創造学園大:学長選考委開かれず 辞任から4カ月、依然影響力を行使 /群馬
毎日新聞 2011年12月1日(木)12時6分配信
学校法人堀越学園(高崎市、王豊理事長)が運営する創造学園大学で、堀越哲二氏が教職員給与遅配などの責任を取って学長を辞任してから4カ月が経過した。この間、新学長候補を選ぶ選考委員会は一度も開かれず、文部科学省が「早く選任を」と促しても、学園側は「わかりました」と答えるだけという。同大関係者は堀越氏が学長枠の理事として理事会に出席し、他の理事に大きな影響力を行使し続けている、と指摘する。
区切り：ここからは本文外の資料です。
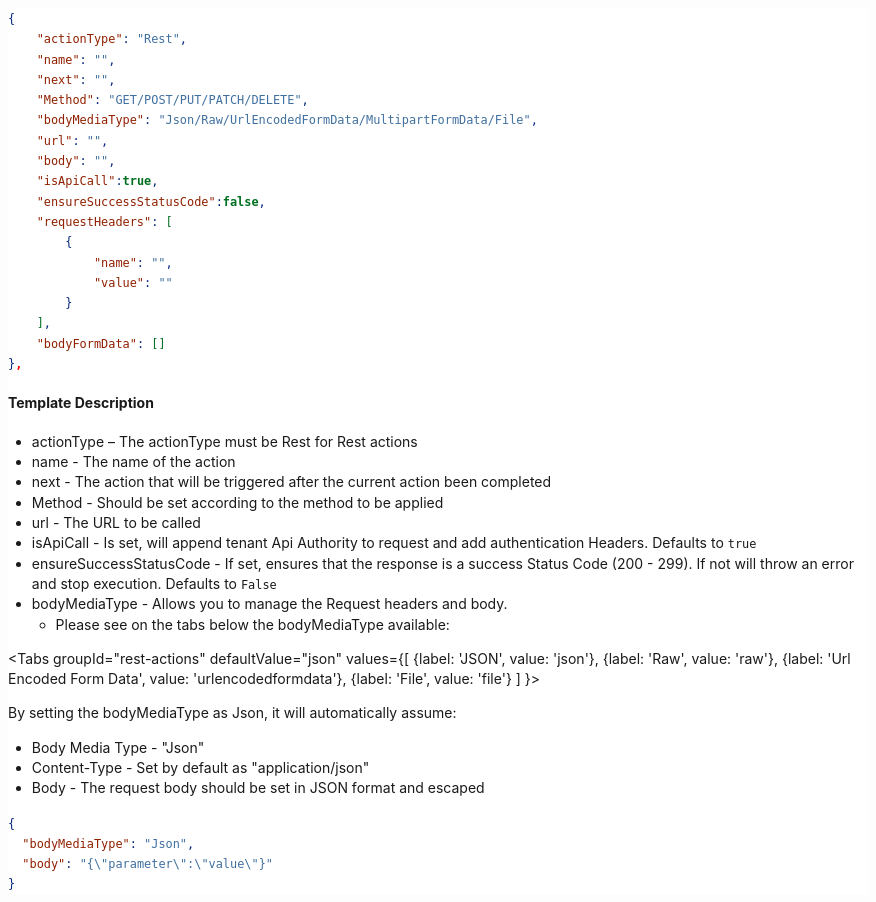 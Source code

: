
 ```json title="Template"
{  
    "actionType": "Rest",  
    "name": "",  
    "next": "",  
    "Method": "GET/POST/PUT/PATCH/DELETE",  
    "bodyMediaType": "Json/Raw/UrlEncodedFormData/MultipartFormData/File",  
    "url": "",  
    "body": "",
    "isApiCall":true,
    "ensureSuccessStatusCode":false,
    "requestHeaders": [  
        {  
            "name": "",  
            "value": ""  
        }  
    ],  
    "bodyFormData": []  
},
```

#### Template Description

* actionType – The actionType must be Rest for Rest actions
* name - The name of the action
* next - The action that will be triggered after the current action been completed
* Method - Should be set according to the method to be applied
* url - The URL to be called
* isApiCall - Is set, will append tenant Api Authority to request and add authentication Headers. Defaults to `true`
* ensureSuccessStatusCode - If set, ensures that the response is a success Status Code (200 - 299). If not will throw an error and stop execution. Defaults to `False`
* bodyMediaType - Allows you to manage the Request headers and body.
  * Please see on the tabs below the bodyMediaType available:

<Tabs groupId="rest-actions"
defaultValue="json"
values={[
{label: 'JSON', value: 'json'},
{label: 'Raw', value: 'raw'},
{label: 'Url Encoded Form Data', value: 'urlencodedformdata'},
{label: 'File', value: 'file'}
]
}>


<TabItem value="json">
By setting the bodyMediaType as Json, it will automatically assume:

* Body Media Type - "Json"
* Content-Type - Set by default as "application/json"
* Body - The request body should be set in JSON format and escaped

```json title="JSON"
{
  "bodyMediaType": "Json",
  "body": "{\"parameter\":\"value\"}"
}
```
堀越氏は今年1月24日に学園の理事長職、7月31日に学長職を辞任し、理事会で承認された。同大の学長選考規程では、選考委員会は理事、評議員各2人、教授4人で構成し、候補者を学長任免権のある理事会に提出すると定めている。
同大の創造芸術、ソーシャルワーク両学部の教授会は9月3日、選考委員4人を選出し、学長候補として創造芸術学部の濱口晴彦教授(77)の推薦を決め、学長選考委員会を早急に開くよう要請した。
しかし、11月末になっても選考委員会は一度も開催されず、宮下伸副学長は「新学長のもとで学校運営を良い方向に持っていき、教職員は教育に専念したいが、選任について理事会は動いていない」と語る。
指導監督する立場の文科省の担当者も「これまで複数回、学長を早く選任するよう促している。法令で学長は学校法人が決めると定められており、行政が強制したり、代行して選任することはできない」といら立ちをみせる。
また同学園は「後任の学長が就任するまで、なおその職務を執ることを要する」という規程に基づき、堀越氏が「学長」を続けていると説明し、文科省との見解が大きく異なっている。大学設立時に文科省に提出された学長選考規程には「後任の学長」以下の文言がなかったためだ。
学長辞任を知った文科省の問い合わせに、学園から「後任の学長」以下の文言が入った規程が急きょ提出され、大学設立時の提出資料については「印刷ミス」との説明があったという。文科省は「この文言では、辞任後は学長代行に過ぎず、理事でなくなると解釈すべきだ」との見解を示したが、学園は「後任が就任するまで学長というのが当学園の立場。規程もその趣旨」と主張したという。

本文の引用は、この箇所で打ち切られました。